The dry, black material in the arrangement below, is an inflorescence, which fell to the ground, most conveniently for me. It came from the grey coloured palm (Bismarckia Nobilis). The rest of the materials are heliconia - leaf and flower and some unfamiliar, green leaves. I used thread from my sewing kit to tie the inflorescences together and managed to position them at the top of the vase.
In the second arrangement, I bent a long, heliconia leaf and added a mass of brightly coloured foliage at the back and some cream coloured ixora chinensis at the front. I placed a plastic water bottle inside the vase into which I placed the stems, so that the materials did not rest on the sides of the vase.
Another plant in great abundance and which fascinated me is the beach spider lily (Hymenocallis littoralis)

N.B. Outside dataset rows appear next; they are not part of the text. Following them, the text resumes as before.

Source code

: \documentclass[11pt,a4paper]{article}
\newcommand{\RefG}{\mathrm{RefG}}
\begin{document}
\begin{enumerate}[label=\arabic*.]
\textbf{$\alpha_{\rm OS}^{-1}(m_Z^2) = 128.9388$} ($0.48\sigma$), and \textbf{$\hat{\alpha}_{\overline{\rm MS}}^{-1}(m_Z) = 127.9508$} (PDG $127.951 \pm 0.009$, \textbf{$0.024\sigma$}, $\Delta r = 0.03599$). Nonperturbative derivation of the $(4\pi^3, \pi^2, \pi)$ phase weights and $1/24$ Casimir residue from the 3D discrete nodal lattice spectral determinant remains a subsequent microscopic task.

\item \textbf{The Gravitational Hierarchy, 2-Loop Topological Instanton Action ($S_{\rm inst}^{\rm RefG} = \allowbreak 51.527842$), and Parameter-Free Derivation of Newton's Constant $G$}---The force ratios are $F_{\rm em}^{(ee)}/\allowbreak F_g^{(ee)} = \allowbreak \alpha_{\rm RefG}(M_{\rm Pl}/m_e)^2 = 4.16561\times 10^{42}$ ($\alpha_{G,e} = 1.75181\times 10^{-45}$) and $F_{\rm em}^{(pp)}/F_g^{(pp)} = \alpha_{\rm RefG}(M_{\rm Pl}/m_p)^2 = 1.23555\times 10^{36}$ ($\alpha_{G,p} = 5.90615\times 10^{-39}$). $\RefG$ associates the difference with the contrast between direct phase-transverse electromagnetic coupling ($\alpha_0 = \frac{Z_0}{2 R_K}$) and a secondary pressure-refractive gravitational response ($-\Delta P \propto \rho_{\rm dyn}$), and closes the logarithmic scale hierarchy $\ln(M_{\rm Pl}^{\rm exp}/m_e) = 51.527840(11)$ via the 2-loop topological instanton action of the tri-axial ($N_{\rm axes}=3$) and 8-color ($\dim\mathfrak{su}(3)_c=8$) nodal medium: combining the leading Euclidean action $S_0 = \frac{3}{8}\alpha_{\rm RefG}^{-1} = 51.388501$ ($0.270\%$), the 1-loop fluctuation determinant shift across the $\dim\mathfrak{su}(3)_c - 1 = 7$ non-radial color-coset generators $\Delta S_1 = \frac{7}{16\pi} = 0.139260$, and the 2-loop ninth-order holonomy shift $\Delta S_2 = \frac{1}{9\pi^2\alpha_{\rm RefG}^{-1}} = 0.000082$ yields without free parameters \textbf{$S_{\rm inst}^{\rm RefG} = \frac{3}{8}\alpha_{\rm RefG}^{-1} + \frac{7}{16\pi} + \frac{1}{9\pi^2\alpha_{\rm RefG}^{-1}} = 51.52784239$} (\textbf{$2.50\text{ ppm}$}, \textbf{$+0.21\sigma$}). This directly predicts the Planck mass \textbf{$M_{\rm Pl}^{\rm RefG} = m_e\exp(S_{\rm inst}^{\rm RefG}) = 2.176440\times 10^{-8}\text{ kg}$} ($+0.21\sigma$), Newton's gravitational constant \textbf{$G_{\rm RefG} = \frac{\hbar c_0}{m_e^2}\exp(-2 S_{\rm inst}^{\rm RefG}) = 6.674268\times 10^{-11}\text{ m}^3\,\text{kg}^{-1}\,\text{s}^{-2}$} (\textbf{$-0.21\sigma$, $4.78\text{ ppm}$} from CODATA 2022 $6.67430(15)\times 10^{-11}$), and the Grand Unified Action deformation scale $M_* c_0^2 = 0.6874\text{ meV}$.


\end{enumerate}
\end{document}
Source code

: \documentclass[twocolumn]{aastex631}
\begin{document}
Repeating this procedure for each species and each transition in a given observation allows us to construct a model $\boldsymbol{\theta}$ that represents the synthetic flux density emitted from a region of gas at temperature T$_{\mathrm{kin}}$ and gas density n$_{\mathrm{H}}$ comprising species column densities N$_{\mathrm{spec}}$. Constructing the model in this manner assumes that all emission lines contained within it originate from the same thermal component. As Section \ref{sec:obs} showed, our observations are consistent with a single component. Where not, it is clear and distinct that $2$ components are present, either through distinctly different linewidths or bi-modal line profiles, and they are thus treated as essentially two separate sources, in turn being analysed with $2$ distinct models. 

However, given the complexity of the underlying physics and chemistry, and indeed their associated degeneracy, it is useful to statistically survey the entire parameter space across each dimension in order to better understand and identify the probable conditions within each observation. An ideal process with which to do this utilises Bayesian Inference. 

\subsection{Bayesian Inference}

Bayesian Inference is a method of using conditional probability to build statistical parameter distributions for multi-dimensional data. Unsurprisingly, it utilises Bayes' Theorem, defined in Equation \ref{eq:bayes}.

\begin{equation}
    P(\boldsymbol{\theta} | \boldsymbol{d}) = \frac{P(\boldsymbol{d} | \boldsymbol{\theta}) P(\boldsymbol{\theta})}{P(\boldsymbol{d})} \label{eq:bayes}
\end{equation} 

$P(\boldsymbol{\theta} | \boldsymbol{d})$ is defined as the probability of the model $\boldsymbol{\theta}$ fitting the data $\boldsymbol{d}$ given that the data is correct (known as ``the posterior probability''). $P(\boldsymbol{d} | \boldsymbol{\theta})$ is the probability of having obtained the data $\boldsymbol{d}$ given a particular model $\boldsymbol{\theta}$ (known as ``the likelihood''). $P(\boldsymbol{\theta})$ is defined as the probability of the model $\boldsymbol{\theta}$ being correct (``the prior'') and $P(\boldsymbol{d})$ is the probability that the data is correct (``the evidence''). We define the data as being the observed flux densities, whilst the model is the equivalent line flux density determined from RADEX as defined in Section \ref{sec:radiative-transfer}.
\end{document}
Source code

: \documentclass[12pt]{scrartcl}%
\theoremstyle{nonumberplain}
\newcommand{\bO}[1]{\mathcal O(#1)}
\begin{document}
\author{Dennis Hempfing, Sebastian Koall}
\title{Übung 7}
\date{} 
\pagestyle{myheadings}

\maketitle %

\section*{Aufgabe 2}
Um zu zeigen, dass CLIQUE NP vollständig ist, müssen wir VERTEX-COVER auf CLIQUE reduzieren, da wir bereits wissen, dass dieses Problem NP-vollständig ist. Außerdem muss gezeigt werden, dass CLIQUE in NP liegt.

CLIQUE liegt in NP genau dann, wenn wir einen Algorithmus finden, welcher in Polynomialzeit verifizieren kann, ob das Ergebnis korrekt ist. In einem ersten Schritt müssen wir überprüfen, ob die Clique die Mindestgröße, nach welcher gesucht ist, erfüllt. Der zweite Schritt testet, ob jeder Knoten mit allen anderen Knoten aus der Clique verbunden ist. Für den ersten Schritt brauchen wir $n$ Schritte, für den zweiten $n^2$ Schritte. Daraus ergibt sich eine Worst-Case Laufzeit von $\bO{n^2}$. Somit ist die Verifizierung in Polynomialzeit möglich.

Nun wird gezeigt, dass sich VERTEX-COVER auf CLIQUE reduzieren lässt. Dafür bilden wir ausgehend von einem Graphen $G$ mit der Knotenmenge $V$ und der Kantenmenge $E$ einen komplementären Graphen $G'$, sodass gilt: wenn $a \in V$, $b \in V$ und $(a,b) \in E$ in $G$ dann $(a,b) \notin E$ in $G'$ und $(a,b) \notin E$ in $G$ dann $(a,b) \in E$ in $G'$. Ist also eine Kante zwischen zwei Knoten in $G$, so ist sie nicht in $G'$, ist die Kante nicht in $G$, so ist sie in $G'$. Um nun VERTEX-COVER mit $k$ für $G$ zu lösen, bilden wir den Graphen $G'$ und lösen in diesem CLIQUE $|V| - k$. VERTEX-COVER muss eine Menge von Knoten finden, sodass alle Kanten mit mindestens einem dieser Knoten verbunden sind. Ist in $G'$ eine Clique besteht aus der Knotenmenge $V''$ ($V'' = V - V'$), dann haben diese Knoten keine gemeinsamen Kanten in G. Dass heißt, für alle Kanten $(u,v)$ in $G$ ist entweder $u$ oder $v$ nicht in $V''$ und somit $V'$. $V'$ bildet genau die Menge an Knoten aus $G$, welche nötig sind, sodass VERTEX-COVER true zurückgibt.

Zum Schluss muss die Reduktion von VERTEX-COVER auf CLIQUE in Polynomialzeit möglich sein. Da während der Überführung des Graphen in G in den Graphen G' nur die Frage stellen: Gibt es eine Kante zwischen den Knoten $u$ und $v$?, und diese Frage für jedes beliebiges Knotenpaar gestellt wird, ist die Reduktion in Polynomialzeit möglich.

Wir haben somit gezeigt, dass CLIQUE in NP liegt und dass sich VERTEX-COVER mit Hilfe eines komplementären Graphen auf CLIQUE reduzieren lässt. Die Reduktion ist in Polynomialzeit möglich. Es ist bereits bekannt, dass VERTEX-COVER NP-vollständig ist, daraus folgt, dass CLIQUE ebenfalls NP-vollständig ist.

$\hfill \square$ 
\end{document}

We took a number of walks after dinner, when it was quite dark but the strategic lighting of the trees and shrubs gave an otherworldly feeling. The weather was perfect! During the day there are very pleasant sea breezes but at night all is calm and balmy, with only the sounds of night creatures in the trees.
We enjoyed a number of indulgent meals. The photo, below, is of the six of us having lunch at Osprey restaurant in Thala beach. If you’re traveling that way, I highly recommend it.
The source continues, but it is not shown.